* About this task:
Copy each line of the records that contains the word "Patty".
::: Material provided :::
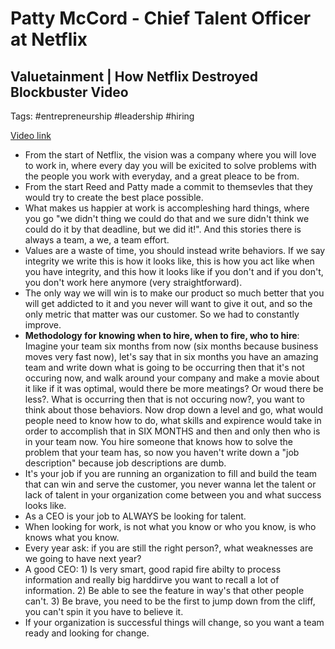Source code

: # Patty McCord - Chief Talent Officer at Netflix



## Valuetainment | How Netflix Destroyed Blockbuster Video

Tags: #entrepreneurship #leadership #hiring

[Video link](https://www.youtube.com/watch?v=iBzHesG9j8M&t=2580s) 

* From the start of Netflix, the vision was a company where you will love to work in, where every day you will be exicited to solve problems with the people you work with everyday, and a great pleace to be from. 
* From the start Reed and Patty made a commit to themsevles that they would try to create the best place possible.
* What makes us happier at work is accompleshing hard things, where you go "we didn't thing we could do that and we sure didn't think we could do it by that deadline, but we did it!". And this stories there is always a team, a we, a team effort.
* Values are a waste of time, you should instead write behaviors. If we say integrity we write this is how it looks like, this is how you act like when you have integrity, and this how it looks like if you don't and if you don't, you don't work here anymore (very straightforward).
* The only way we will win is to make our product so much better that you will get addicted to it and you never will want to give it out, and so the only metric that matter was our customer. So we had to constantly improve.
* **Methodology for knowing when to hire, when to fire, who to hire**: Imagine your team six months from now (six months because business moves very fast now), let's say that in six months you have an amazing team and write down what is going to be occurring then that it's not occuring now, and walk around your company and make a movie about it like if it was optimal, would there be more meatings? Or woud there be less?. What is occurring then that is not occuring now?, you want to think about those behaviors. Now drop down a level and go, what would people need to know how to do, what skills and expirence would take in order to accomplish that in SIX MONTHS and then and only then who is in your team now. You hire someone that knows how to solve the problem that your team has, so now you haven't write down a "job description" because job descriptions are dumb.
* It's your job if you are running an organization to fill and build the team that can win and serve the customer, you never wanna let the talent or lack of talent in your organization come between you and what success looks like.
* As a CEO is your job to ALWAYS be looking for talent.
* When looking for work, is not what you know or who you know, is who knows what you know.
* Every year ask: if you are still the right person?, what weaknesses are we going to have next year?
* A good CEO: 1) Is very smart, good rapid fire abilty to process information and really big harddirve you want to recall a lot of information. 2) Be able to see the feature in way's that other people can't. 3) Be brave, you need to be the first to jump down from the cliff, you can't spin it you have to believe it.
* If your organization is successful things will change, so you want a team ready and looking for change.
:::
* Output for this exercise:
: # Patty McCord - Chief Talent Officer at Netflix
* From the start Reed and Patty made a commit to themsevles that they would try to create the best place possible.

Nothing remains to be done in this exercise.